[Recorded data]

______________________________

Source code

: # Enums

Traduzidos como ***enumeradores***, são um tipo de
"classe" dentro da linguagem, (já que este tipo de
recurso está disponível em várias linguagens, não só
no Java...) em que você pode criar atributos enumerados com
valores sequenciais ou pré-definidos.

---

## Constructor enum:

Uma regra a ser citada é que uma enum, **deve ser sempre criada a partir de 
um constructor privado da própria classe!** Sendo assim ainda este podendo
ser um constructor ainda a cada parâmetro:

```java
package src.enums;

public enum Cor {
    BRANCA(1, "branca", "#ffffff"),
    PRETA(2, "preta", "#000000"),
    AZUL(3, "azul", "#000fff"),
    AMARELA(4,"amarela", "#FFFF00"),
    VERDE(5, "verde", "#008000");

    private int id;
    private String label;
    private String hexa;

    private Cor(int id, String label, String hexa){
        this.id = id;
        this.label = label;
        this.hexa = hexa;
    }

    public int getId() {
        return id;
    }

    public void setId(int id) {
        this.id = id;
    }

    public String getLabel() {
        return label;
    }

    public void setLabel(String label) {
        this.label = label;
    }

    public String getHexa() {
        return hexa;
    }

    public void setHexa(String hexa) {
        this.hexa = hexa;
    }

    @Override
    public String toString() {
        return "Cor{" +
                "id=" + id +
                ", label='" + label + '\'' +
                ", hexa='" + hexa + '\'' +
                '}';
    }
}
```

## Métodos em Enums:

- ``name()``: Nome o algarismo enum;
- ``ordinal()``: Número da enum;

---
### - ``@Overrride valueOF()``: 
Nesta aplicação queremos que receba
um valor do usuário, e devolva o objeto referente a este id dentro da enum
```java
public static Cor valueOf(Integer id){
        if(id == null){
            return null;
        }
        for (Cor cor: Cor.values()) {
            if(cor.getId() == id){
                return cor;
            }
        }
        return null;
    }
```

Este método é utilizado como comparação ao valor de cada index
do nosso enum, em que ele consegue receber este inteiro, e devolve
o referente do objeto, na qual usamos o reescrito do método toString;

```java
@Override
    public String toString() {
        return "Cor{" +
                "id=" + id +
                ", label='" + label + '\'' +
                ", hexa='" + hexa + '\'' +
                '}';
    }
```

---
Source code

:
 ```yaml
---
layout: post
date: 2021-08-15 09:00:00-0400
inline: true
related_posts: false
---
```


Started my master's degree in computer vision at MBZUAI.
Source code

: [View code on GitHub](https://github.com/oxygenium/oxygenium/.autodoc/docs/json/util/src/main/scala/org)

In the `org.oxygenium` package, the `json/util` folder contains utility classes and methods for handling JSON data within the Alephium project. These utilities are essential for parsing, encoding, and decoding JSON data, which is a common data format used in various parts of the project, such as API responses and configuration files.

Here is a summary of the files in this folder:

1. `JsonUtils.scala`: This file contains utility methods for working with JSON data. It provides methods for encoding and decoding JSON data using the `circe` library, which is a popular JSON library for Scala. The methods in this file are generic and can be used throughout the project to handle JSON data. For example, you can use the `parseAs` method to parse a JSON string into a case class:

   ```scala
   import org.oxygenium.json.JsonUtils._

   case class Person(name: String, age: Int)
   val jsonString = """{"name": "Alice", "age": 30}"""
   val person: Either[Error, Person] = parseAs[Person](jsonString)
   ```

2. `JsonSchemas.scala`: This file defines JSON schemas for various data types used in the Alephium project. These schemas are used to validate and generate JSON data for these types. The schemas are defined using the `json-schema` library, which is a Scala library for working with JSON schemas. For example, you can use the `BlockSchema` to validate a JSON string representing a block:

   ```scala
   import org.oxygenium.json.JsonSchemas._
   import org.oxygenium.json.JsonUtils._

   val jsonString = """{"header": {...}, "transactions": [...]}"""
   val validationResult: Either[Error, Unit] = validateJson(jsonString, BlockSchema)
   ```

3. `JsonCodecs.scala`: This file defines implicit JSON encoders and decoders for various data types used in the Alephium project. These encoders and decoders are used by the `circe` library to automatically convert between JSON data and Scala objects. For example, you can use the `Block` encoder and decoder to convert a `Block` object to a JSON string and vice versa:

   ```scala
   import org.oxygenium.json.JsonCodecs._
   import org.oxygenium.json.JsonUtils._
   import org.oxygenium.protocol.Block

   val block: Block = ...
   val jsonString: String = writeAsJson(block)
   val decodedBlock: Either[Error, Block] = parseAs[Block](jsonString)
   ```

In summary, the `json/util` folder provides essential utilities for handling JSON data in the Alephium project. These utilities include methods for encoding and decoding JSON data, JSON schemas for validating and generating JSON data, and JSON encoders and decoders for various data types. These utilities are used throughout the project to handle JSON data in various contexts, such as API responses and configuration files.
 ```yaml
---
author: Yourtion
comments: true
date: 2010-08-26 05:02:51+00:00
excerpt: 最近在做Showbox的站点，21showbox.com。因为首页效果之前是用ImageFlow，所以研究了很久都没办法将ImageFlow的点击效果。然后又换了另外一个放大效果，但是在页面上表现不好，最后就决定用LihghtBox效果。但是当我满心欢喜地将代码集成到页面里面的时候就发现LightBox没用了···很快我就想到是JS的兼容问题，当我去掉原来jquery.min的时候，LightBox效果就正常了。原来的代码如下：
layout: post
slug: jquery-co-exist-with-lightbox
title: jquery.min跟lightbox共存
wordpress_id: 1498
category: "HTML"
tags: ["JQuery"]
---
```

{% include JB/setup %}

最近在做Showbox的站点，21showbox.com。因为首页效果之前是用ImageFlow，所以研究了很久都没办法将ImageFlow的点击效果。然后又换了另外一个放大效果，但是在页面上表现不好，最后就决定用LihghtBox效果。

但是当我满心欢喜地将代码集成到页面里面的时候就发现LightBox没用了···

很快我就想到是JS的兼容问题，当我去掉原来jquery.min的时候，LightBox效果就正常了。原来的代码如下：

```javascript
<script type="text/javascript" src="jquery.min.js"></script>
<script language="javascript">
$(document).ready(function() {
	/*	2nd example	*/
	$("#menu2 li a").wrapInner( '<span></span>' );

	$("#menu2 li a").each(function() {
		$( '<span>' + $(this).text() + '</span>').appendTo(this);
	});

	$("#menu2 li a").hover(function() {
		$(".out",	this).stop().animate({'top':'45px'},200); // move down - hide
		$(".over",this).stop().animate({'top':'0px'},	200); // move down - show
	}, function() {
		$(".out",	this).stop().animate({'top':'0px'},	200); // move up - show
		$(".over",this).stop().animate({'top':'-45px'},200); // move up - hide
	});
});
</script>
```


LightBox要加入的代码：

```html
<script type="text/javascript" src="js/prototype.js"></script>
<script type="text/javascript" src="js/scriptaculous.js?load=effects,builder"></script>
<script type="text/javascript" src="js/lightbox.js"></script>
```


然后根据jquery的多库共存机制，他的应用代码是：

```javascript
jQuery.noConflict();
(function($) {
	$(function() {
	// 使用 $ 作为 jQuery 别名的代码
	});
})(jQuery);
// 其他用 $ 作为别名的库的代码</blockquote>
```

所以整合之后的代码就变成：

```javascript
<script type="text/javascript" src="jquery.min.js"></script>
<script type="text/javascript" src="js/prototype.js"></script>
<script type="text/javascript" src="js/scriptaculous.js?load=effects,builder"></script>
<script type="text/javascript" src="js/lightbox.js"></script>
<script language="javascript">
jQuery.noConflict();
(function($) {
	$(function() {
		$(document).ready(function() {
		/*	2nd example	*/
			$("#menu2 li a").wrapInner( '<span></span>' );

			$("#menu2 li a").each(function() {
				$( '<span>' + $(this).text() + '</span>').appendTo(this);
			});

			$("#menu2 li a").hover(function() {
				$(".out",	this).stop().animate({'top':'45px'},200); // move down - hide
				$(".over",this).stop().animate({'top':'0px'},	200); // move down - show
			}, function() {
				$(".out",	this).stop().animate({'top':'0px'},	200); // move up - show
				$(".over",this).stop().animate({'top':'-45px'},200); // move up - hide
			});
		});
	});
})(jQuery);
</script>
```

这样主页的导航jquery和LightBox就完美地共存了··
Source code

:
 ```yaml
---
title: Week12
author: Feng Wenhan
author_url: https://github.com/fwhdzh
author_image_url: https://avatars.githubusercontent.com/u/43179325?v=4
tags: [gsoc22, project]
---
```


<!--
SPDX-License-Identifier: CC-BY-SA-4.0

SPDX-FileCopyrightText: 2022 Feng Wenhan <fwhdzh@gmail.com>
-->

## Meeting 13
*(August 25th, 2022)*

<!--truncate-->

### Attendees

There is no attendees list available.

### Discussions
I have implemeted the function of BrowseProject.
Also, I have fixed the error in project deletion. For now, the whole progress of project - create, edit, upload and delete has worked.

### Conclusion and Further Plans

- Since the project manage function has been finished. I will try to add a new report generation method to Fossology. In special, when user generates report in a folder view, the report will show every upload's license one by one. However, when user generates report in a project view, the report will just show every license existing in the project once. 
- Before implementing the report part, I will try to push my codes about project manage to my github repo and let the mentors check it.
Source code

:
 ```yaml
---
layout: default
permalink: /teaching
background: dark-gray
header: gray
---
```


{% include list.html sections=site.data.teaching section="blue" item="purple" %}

______________________________

### Instructions to follow
Repeat the line containing "- Before implementing" and all subsequent lines through the final line of the data, exactly and with no others.

### Your solution
- Before implementing the report part, I will try to push my codes about project manage to my github repo and let the mentors check it.
Source code

:
 ```yaml
---
layout: default
permalink: /teaching
background: dark-gray
header: gray
---
```


{% include list.html sections=site.data.teaching section="blue" item="purple" %}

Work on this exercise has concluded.